Namun dewan juri menyatakannya salah dan memberikan poin minus 5. Juri berdalih Regu C tidak jelas saat mengucapkan frasa ‘pertimbangan DPD’.
Pertanyaan yang sama akhirnya dilemparkan ke Regu B dari SMAN 1 Sambas. Regu B memberikan jawaban yang secara substansi sama persis dengan Regu C, tetapi juri justru membenarkan jawaban tersebut dan memberi poin tambahan.

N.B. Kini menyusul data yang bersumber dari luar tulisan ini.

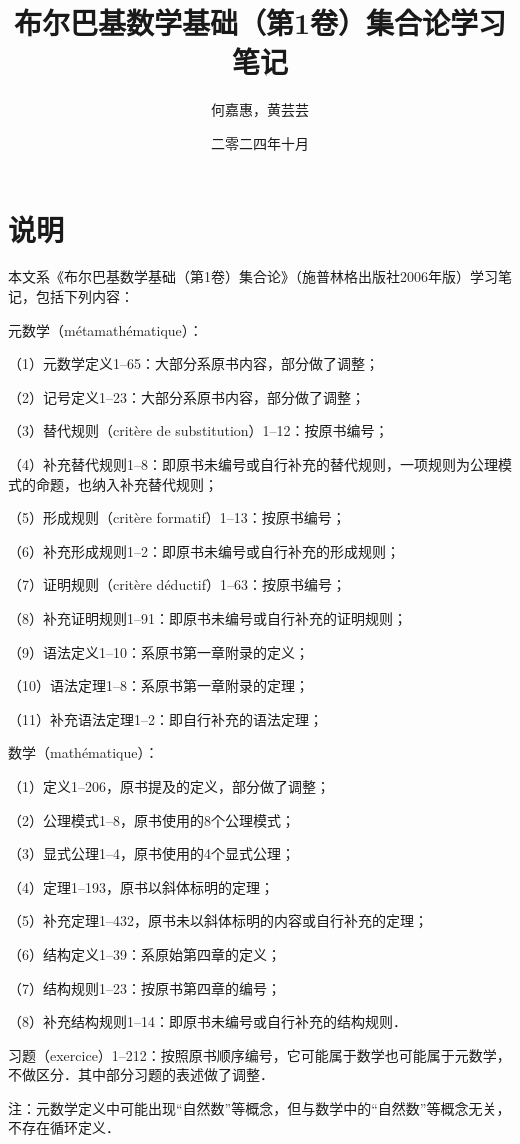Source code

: \documentclass[12pt, a4paper, oneside]{book}
\title{布尔巴基数学基础（第1卷）集合论学习笔记}
\author{何嘉惠，黄芸芸}
\date{二零二四年十月}
\begin{document}
	\pagestyle{plain}
	\frontmatter
	\hypersetup{pageanchor=false}
	\maketitle
	\hypersetup{pageanchor=true}

	\chapter{说明}
		本文系《布尔巴基数学基础（第1卷）集合论》（施普林格出版社2006年版）学习笔记，包括下列内容：
		\par
		元数学（métamathématique）：
		\par
		（1）元数学定义1--65：大部分系原书内容，部分做了调整；
		\par
		（2）记号定义1--23：大部分系原书内容，部分做了调整；
		\par
		（3）替代规则（critère de substitution）1--12：按原书编号；
		\par
		（4）补充替代规则1--8：即原书未编号或自行补充的替代规则，一项规则为公理模式的命题，也纳入补充替代规则；
		\par
		（5）形成规则（critère formatif）1--13：按原书编号；
		\par
		（6）补充形成规则1--2：即原书未编号或自行补充的形成规则；
		\par
		（7）证明规则（critère déductif）1--63：按原书编号；
		\par
		（8）补充证明规则1--91：即原书未编号或自行补充的证明规则；
		\par
		（9）语法定义1--10：系原书第一章附录的定义；
		\par
		（10）语法定理1--8：系原书第一章附录的定理；
		\par
		（11）补充语法定理1--2：即自行补充的语法定理；
		\par
		数学（mathématique）：
		\par
		（1）定义1--206，原书提及的定义，部分做了调整；
		\par
		（2）公理模式1--8，原书使用的8个公理模式；
		\par
		（3）显式公理1--4，原书使用的4个显式公理；
		\par
		（4）定理1--193，原书以斜体标明的定理；
		\par
		（5）补充定理1--432，原书未以斜体标明的内容或自行补充的定理；
		\par
		（6）结构定义1--39：系原始第四章的定义；
		\par
		（7）结构规则1--23：按原书第四章的编号；
		\par
		（8）补充结构规则1--14：即原书未编号或自行补充的结构规则．
		\par
		习题（exercice）1--212：按照原书顺序编号，它可能属于数学也可能属于元数学，不做区分．其中部分习题的表述做了调整．
		\par
		注：元数学定义中可能出现“自然数”等概念，但与数学中的“自然数”等概念无关，不存在循环定义．
\end{document}
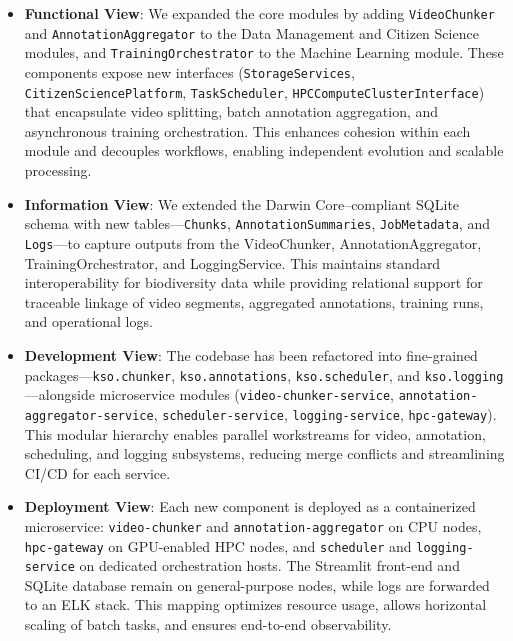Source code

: \begin{itemize}
  \item \textbf{Functional View}: We expanded the core modules by adding \texttt{VideoChunker} and \texttt{AnnotationAggregator} to the Data Management and Citizen Science modules, and \texttt{TrainingOrchestrator} to the Machine Learning module. These components expose new interfaces (\texttt{StorageServices}, \texttt{CitizenSciencePlatform}, \texttt{TaskScheduler}, \texttt{HPCComputeClusterInterface}) that encapsulate video splitting, batch annotation aggregation, and asynchronous training orchestration. This enhances cohesion within each module and decouples workflows, enabling independent evolution and scalable processing.
  \item \textbf{Information View}: We extended the Darwin Core–compliant SQLite schema with new tables—\texttt{Chunks}, \texttt{AnnotationSummaries}, \texttt{JobMetadata}, and \texttt{Logs}—to capture outputs from the VideoChunker, AnnotationAggregator, TrainingOrchestrator, and LoggingService. This maintains standard interoperability for biodiversity data while providing relational support for traceable linkage of video segments, aggregated annotations, training runs, and operational logs.
  \item \textbf{Development View}: The codebase has been refactored into fine-grained packages—\texttt{kso.chunker}, \texttt{kso.annotations}, \texttt{kso.scheduler}, and \texttt{kso.logging}—alongside microservice modules (\texttt{video-chunker-service}, \texttt{annotation-aggregator-service}, \texttt{scheduler-service}, \texttt{logging-service}, \texttt{hpc-gateway}). This modular hierarchy enables parallel workstreams for video, annotation, scheduling, and logging subsystems, reducing merge conflicts and streamlining CI/CD for each service.
  \item \textbf{Deployment View}: Each new component is deployed as a containerized microservice: \texttt{video-chunker} and \texttt{annotation-aggregator} on CPU nodes, \texttt{hpc-gateway} on GPU-enabled HPC nodes, and \texttt{scheduler} and \texttt{logging-service} on dedicated orchestration hosts. The Streamlit front-end and SQLite database remain on general-purpose nodes, while logs are forwarded to an ELK stack. This mapping optimizes resource usage, allows horizontal scaling of batch tasks, and ensures end-to-end observability.
\end{itemize}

Saat siswa dari Regu C memberi interupsi dengan cara yang sopan bahkan menawarkan bukti rekaman video untuk membuktikan bahwa mereka benar, juri menolak pembuktian tersebut dengan dalih keputusan juri bersifat mutlak.
Sikap MC juga menuai sorotan tajam sebab dinilai arogan, memotong pembicaraan siswa yang sedang membela diri, dan memaksa peserta menerima keputusan sepihak.
Alih-alih meminta maaf, juri yang sebelumnya menyebut bahwa artikulasi pengucapan siswa dari Regu C kurang jelas yaitu Indri Wahyuni, justru diduga membuat kegaduhan baru.
Baru-baru ini beredar unggahan story atau status WhatsApp yang diduga berasal dari Indri Wahyuni dengan nama kontak ‘Bu Indri MPA’.